【茨城】(常陽産業研究所)
米国の関税政策でマイナスの影響があるとする企業が急増との調査結果も
地域シンクタンク・モニター定例調査
茨城県の経済動向は、1~3月期は業況判断の動きをもとに、モニターである常陽産業研究所は【やや悪化】とした。消費マインドの低迷や人手不足が影響している。4~6月期は、業況判断が製造業・非製造業ともに改善しているため【やや好転】。雇用動向は、有効求人倍率や雇用判断DIに動きがないことから1~3月期の実績は【横ばい】とした。新規求人数の増減は業種でバラツキがある。4~6月期の見通しは雇用判断DIの動きをもとに【好転】としている。モニターが実施した調査によると、ベースアップを実施する企業割合は2年連続で4割を超えた。また、米国の関税政策でマイナスの影響があるとする企業割合は、3月時点では3割超だったが、4月時点では7割超に急増している。
<経済動向>
消費マインドの低迷や人手不足を背景に景況感が悪化
モニターが実施した「県内主要企業の経営動向調査(1~3月期)」によれば、県内企業の景況感をあらわす自社業況総合判断DIは「悪化」超20.7%と、前期から約6ポイント低下した。業種別にみると、製造業は「悪化」超26.2%で約6ポイント低下、非製造業は「悪化」超16.5%で約5ポイント低下となっている。
モニターは製造業について「生産・受注の持ち直しが進んだものの、コスト高、外需の低迷、海外経済の先行き不透明感などが、景況感を下押ししたと推測される」とコメントし、非製造業については「消費マインドの低迷や人手不足による売上減少、コスト高や価格転嫁難による経常利益の圧迫などから、景況感が悪化したとみられる」と説明したうえで、1~3月期の地域経済を【やや悪化】と判断した。
なお、調査に回答した企業からは、「主力製品の原料(野菜)が高値となり、売上は増加したものの、利益が大幅に減少」(食料品)、「光熱費や人件費も上昇しているが、今すぐの価格転嫁は困難」(木材・木製品)など、原材料費や販管費の高騰、価格転嫁の難しさなどにより、収益が圧迫されているとの声が多く聞かれた。そのほか、「生活コストの上昇から、家電等の耐久消費財を買い控える傾向がみられる」(家電量販店)、「消費者の節約志向が高まり、価格競争が激化している」(スーパーマーケット)など、物価高などを受けた消費マインドの低迷を指摘する声が多くあがっている。
先行きの業況判断は製造業・非製造業ともに改善
4~6月期については、自社業況総合判断DIは全産業で「悪化」超15.9%と、1~3月期から約5ポイント上昇する見通し。これを業種別にみると、製造業は「悪化」超18.4%で今期から約8ポイント上昇、非製造業は「悪化」超14.0%で約3ポイント上昇の見込みとなっている。

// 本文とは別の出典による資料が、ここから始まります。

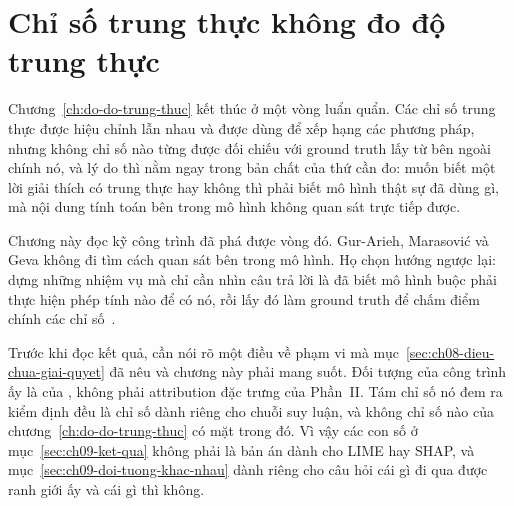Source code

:%
\chapter{Chỉ số trung thực không đo độ trung thực}
\label{ch:chi-so-khong-do-do-trung-thuc}

Chương~\ref{ch:do-do-trung-thuc} kết thúc ở một vòng luẩn quẩn. Các chỉ số
trung thực được hiệu chỉnh lẫn nhau và được dùng để xếp hạng các phương pháp,
nhưng không chỉ số nào từng được đối chiếu với ground truth lấy từ bên ngoài
chính nó, và lý do thì nằm ngay trong bản chất của thứ cần đo: muốn biết một
lời giải thích có trung thực hay không thì phải biết mô hình thật sự đã dùng
gì, mà nội dung tính toán bên trong mô hình không quan sát trực tiếp được.

Chương này đọc kỹ công trình đã phá được vòng đó. Gur-Arieh, Marasović và Geva
không đi tìm cách quan sát bên trong mô hình. Họ chọn hướng ngược lại: dựng
những nhiệm vụ mà chỉ cần nhìn câu trả lời là đã biết mô hình buộc phải thực
hiện phép tính nào để có nó, rồi lấy đó làm ground truth để chấm điểm chính
các chỉ số~\autocite{p21metrics}.

Trước khi đọc kết quả, cần nói rõ một điều về phạm vi mà
mục~\ref{sec:ch08-dieu-chua-giai-quyet} đã nêu và chương này phải mang suốt.
Đối tượng của công trình ấy là  của
, không
phải attribution đặc trưng của Phần~II. Tám chỉ số nó đem ra kiểm định đều là
chỉ số dành riêng cho chuỗi suy luận, và không chỉ số nào của
chương~\ref{ch:do-do-trung-thuc} có mặt trong đó. Vì vậy các con số ở
mục~\ref{sec:ch09-ket-qua} không phải là bản án dành cho LIME hay SHAP, và
mục~\ref{sec:ch09-doi-tuong-khac-nhau} dành riêng cho câu hỏi cái gì đi qua
được ranh giới ấy và cái gì thì không.










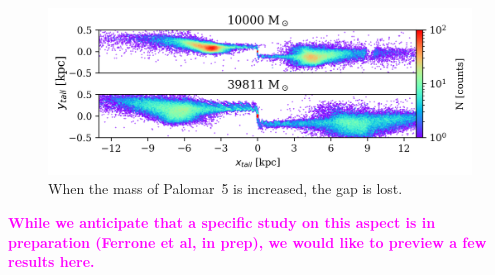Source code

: \documentclass{aa}
\newcommand{\paola}[1]{\textcolor{magenta}{{#1}}}
\begin{document}
\begin{appendix}
\begin{figure}
    \centering
    \includegraphics[width=1\linewidth]{gap_no_more.png}
    \caption{When the mass of Palomar~5 is increased, the gap is lost.}
    \label{fig:gap_no_more.png}
\end{figure}

\textbf{\paola{While we anticipate that a specific study on this aspect is in preparation (Ferrone et al, in prep), we would like to preview a few results here.
}}
\end{appendix}
\end{document}
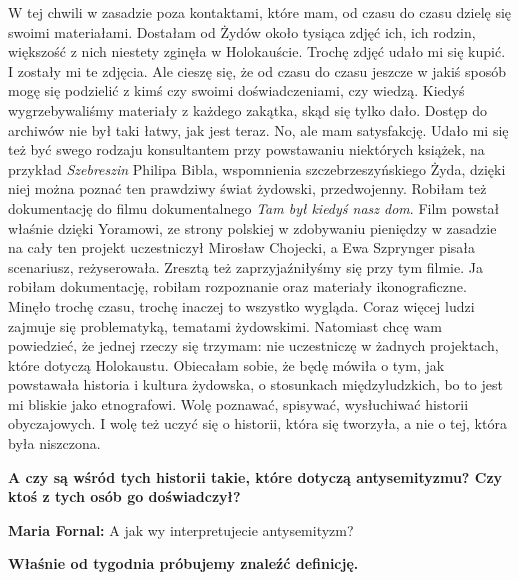 \begin{otherlanguage}{polish}
W tej chwili w zasadzie poza kontaktami, które mam, od czasu do czasu dzielę się swoimi materiałami. Dostałam od Żydów około tysiąca zdjęć ich, ich rodzin, większość z nich niestety zginęła w Holokauście. Trochę zdjęć udało mi się kupić. I zostały mi te zdjęcia. Ale cieszę się, że od czasu do czasu jeszcze w jakiś sposób mogę się podzielić z kimś czy swoimi doświadczeniami, czy wiedzą. Kiedyś wygrzebywaliśmy materiały z każdego zakątka, skąd się tylko dało. Dostęp do archiwów nie był taki łatwy, jak jest teraz. No, ale mam satysfakcję. Udało mi się też być swego rodzaju konsultantem przy powstawaniu niektórych książek, na przykład \textit{Szebreszin} Philipa Bibla, wspomnienia szczebrzeszyńskiego Żyda, dzięki niej można poznać ten prawdziwy świat żydowski, przedwojenny. Robiłam też dokumentację do filmu dokumentalnego \textit{Tam był kiedyś nasz dom}. Film powstał właśnie dzięki Yoramowi, ze strony polskiej w zdobywaniu pieniędzy w zasadzie na cały ten projekt uczestniczył Mirosław Chojecki, a Ewa Szprynger pisała scenariusz, reżyserowała. Zresztą też zaprzyjaźniłyśmy się przy tym filmie. Ja robiłam dokumentację, robiłam rozpoznanie oraz materiały ikonograficzne. Minęło trochę czasu, trochę inaczej to wszystko wygląda. Coraz więcej ludzi zajmuje się problematyką, tematami żydowskimi. Natomiast chcę wam powiedzieć, że jednej rzeczy się trzymam: nie uczestniczę w żadnych projektach, które dotyczą Holokaustu. Obiecałam sobie, że będę mówiła o tym, jak powstawała historia i kultura żydowska, o stosunkach międzyludzkich, bo to jest mi bliskie jako etnografowi. Wolę poznawać, spisywać, wysłuchiwać historii obyczajowych. I wolę też uczyć się o historii, która się tworzyła, a nie o tej, która była niszczona. 

\textbf{A czy są wśród tych historii takie, które dotyczą antysemityzmu? Czy ktoś z tych osób go doświadczył?}
 
\textbf{Maria Fornal:} A jak wy interpretujecie antysemityzm?

\textbf{Właśnie od tygodnia próbujemy znaleźć definicję.}


\end{otherlanguage}
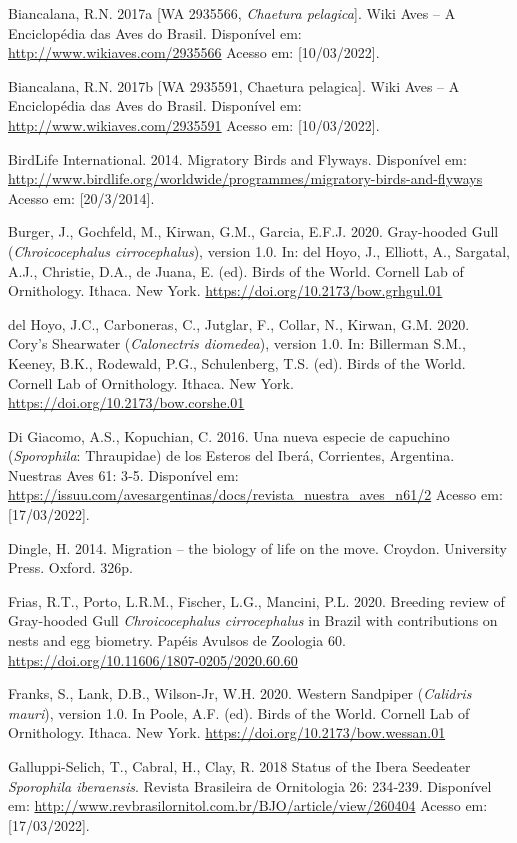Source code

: \documentclass[
  oneside]{scrbook}
\begin{document}
Biancalana, R.N. 2017a {[}WA 2935566, \emph{Chaetura pelagica}{]}. Wiki Aves -- A Enciclopédia das Aves do Brasil. Disponível em: \url{http://www.wikiaves.com/2935566} Acesso em: {[}10/03/2022{]}.

Biancalana, R.N. 2017b {[}WA 2935591, Chaetura pelagica{]}. Wiki Aves -- A Enciclopédia das Aves do Brasil. Disponível em: \url{http://www.wikiaves.com/2935591} Acesso em: {[}10/03/2022{]}.

BirdLife International. 2014. Migratory Birds and Flyways. Disponível em: \url{http://www.birdlife.org/worldwide/programmes/migratory-birds-and-flyways} Acesso em: {[}20/3/2014{]}.

Burger, J., Gochfeld, M., Kirwan, G.M., Garcia, E.F.J. 2020. Gray-hooded Gull (\emph{Chroicocephalus cirrocephalus}), version 1.0. In: del Hoyo, J., Elliott, A., Sargatal, A.J., Christie, D.A., de Juana, E. (ed). Birds of the World. Cornell Lab of Ornithology. Ithaca. New York. \url{https://doi.org/10.2173/bow.grhgul.01}

del Hoyo, J.C., Carboneras, C., Jutglar, F., Collar, N., Kirwan, G.M. 2020. Cory's Shearwater (\emph{Calonectris diomedea}), version 1.0. In: Billerman S.M., Keeney, B.K., Rodewald, P.G., Schulenberg, T.S. (ed). Birds of the World. Cornell Lab of Ornithology. Ithaca. New York. \url{https://doi.org/10.2173/bow.corshe.01}

Di Giacomo, A.S., Kopuchian, C. 2016. Una nueva especie de capuchino (\emph{Sporophila}: Thraupidae) de los Esteros del Iberá, Corrientes, Argentina. Nuestras Aves 61: 3‑5. Disponível em: \url{https://issuu.com/avesargentinas/docs/revista_nuestra_aves_n61/2} Acesso em: {[}17/03/2022{]}.

Dingle, H. 2014. Migration -- the biology of life on the move. Croydon. University Press. Oxford. 326p.

Frias, R.T., Porto, L.R.M., Fischer, L.G., Mancini, P.L. 2020. Breeding review of Gray-hooded Gull \emph{Chroicocephalus cirrocephalus} in Brazil with contributions on nests and egg biometry. Papéis Avulsos de Zoologia 60. \url{https://doi.org/10.11606/1807-0205/2020.60.60}

Franks, S., Lank, D.B., Wilson-Jr, W.H. 2020. Western Sandpiper (\emph{Calidris mauri}), version 1.0. In Poole, A.F. (ed). Birds of the World. Cornell Lab of Ornithology. Ithaca. New York. \url{https://doi.org/10.2173/bow.wessan.01}

Galluppi-Selich, T., Cabral, H., Clay, R. 2018 Status of the Ibera Seedeater \emph{Sporophila iberaensis}. Revista Brasileira de Ornitologia 26: 234‑239. Disponível em: \url{http://www.revbrasilornitol.com.br/BJO/article/view/260404} Acesso em: {[}17/03/2022{]}.
\end{document}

モニターは「先行きは、米トランプ政権の政策を含む海外経済の動向、日本政府による対米交渉や経済政策の行方、金融・為替市場等の動向、国内の物価・賃金の動向、県内企業の価格転嫁の動向などを注視する必要があるだろう」とコメントしたうえで、判断を【やや好転】とした。
日本で自動車部品を製造している限りは業績悪化は免れないとの声も
モニターは3月と4月に県内企業に対して「相互関税の影響に関する企業調査」を実施している。それによると、米国の関税政策の自社の経営への影響について、「マイナスの影響がある」と回答した企業は、3月調査では31.7%だったが、相互関税発表後の4月調査では74.2%にのぼった。また4月調査によると、相互関税が日本経済全体に与える影響について「懸念している」と回答した企業は80.6%にのぼった。
経営への具体的な影響見通し(複数回答)では、「取引先(輸出企業等)の業績悪化」(58.5%)が最も高く、次いで「輸入コストの増加」(28.3%)となっている。
調査に回答した企業からは、「主要取引先の主戦場は北米であり、日本で自動車部品を製造している限りは、業績悪化は免れない」(輸送用機械)という厳しい⾒⽅や、内需型企業からの「米国からの原材料の⼊庫に影響があると思われる」(倉庫業)という声があったほか、「コロナ禍以上に帰休を実施しなければならないかもしれず、政府には雇用調整助成金の柔軟な運用を期待する」という意見もあった。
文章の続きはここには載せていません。